Friday, March 28, 2008

 

Enterprise Scheduling Antipatterns

In a global economy where teams are distributed across multiple geographic regions and companies, activities such as scheduling a meeting are no longer simple...



I remember the early days when scheduling a meeting was simple. You would simply walk down the hallway and ask a person when they were available. Nowadays, if you outsource your data center to Vendor X, your software development to vendor Y and require procuring the latest technology from Vendor Z, this simple act now takes several hours if not days to coordinate. No wonder CIOs are always complaining that lack of communication is their biggest problem. The key question is whether they recognize that they actually created it.

More importantly, the notion of having buy-in has grown even stronger where accountability is distributed and some will even say non-existent. Regardless of opinion, it has the side effect of confusing who is responsible for what and sometimes schedules are determined based on the availability of the masses instead of being determined based on the availability of those accountable.

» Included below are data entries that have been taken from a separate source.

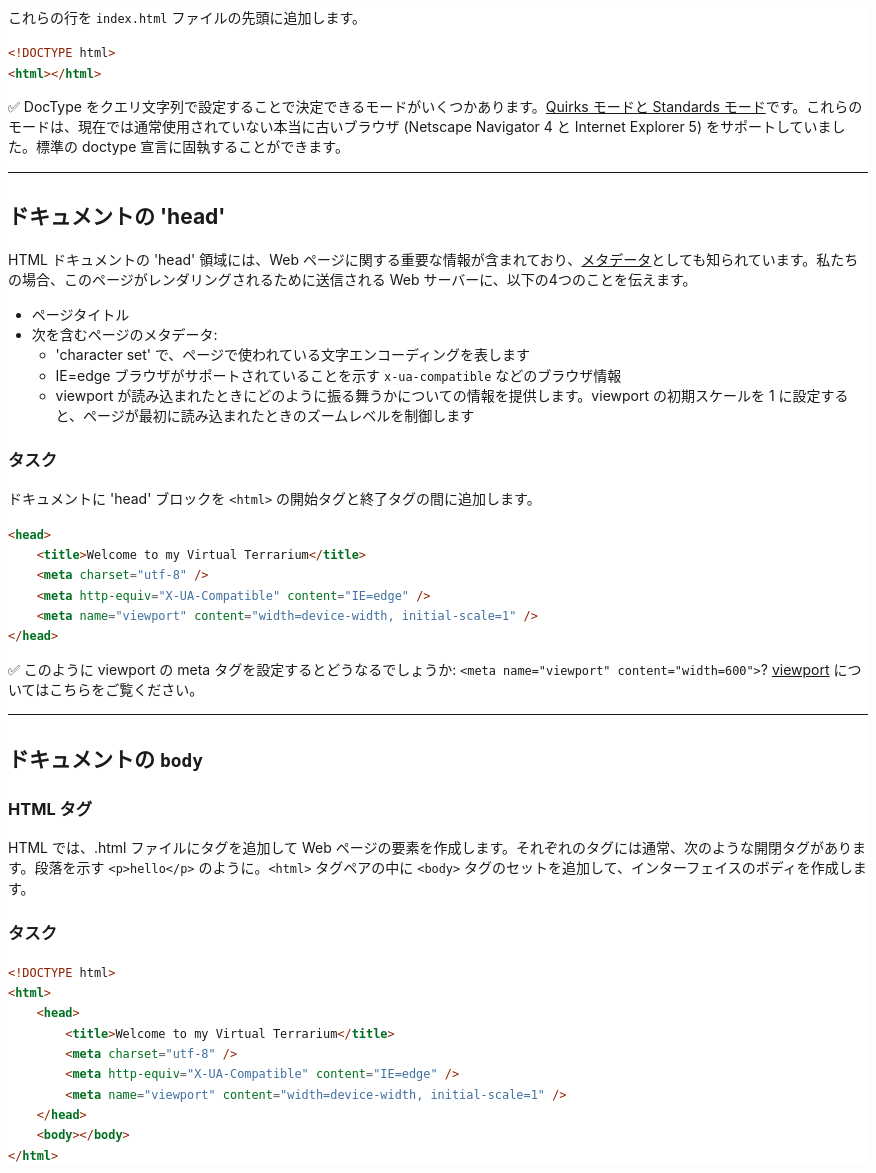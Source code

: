これらの行を `index.html` ファイルの先頭に追加します。

```HTML
<!DOCTYPE html>
<html></html>
```

✅ DocType をクエリ文字列で設定することで決定できるモードがいくつかあります。[Quirks モードと Standards モード](https://developer.mozilla.org/ja/docs/Web/HTML/Quirks_Mode_and_Standards_Mode)です。これらのモードは、現在では通常使用されていない本当に古いブラウザ (Netscape Navigator 4 と Internet Explorer 5) をサポートしていました。標準の doctype 宣言に固執することができます。

---

## ドキュメントの 'head'

HTML ドキュメントの 'head' 領域には、Web ページに関する重要な情報が含まれており、[メタデータ](https://developer.mozilla.org/ja/docs/Web/HTML/Element/meta)としても知られています。私たちの場合、このページがレンダリングされるために送信される Web サーバーに、以下の4つのことを伝えます。

-   ページタイトル
-   次を含むページのメタデータ:
    -   'character set' で、ページで使われている文字エンコーディングを表します
    -   IE=edge ブラウザがサポートされていることを示す `x-ua-compatible` などのブラウザ情報
    -   viewport が読み込まれたときにどのように振る舞うかについての情報を提供します。viewport の初期スケールを 1 に設定すると、ページが最初に読み込まれたときのズームレベルを制御します

### タスク

ドキュメントに 'head' ブロックを `<html>` の開始タグと終了タグの間に追加します。

```html
<head>
	<title>Welcome to my Virtual Terrarium</title>
	<meta charset="utf-8" />
	<meta http-equiv="X-UA-Compatible" content="IE=edge" />
	<meta name="viewport" content="width=device-width, initial-scale=1" />
</head>
```

✅ このように viewport の meta タグを設定するとどうなるでしょうか: `<meta name="viewport" content="width=600">`? [viewport](https://developer.mozilla.org/docs/Web/HTML/Viewport_meta_tag) についてはこちらをご覧ください。

---

## ドキュメントの `body`

### HTML タグ

HTML では、.html ファイルにタグを追加して Web ページの要素を作成します。それぞれのタグには通常、次のような開閉タグがあります。段落を示す `<p>hello</p>` のように。`<html>` タグペアの中に `<body>` タグのセットを追加して、インターフェイスのボディを作成します。

### タスク

```html
<!DOCTYPE html>
<html>
	<head>
		<title>Welcome to my Virtual Terrarium</title>
		<meta charset="utf-8" />
		<meta http-equiv="X-UA-Compatible" content="IE=edge" />
		<meta name="viewport" content="width=device-width, initial-scale=1" />
	</head>
	<body></body>
</html>
```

I wonder what would happen if my significant other and I wanted to get married but otherwise wasn't available. Today's mantra would say that others should have the ceremony without us and we will come up to speed on what others agreed later. At some level, the ceremony happening on time is more important than the folks who actually should be married.

Of course, every participant on a project is important. The real question is which folks are more important! Maybe we should stop, think and adjust accordingly? After all, isn't this a tenet of those claiming agility...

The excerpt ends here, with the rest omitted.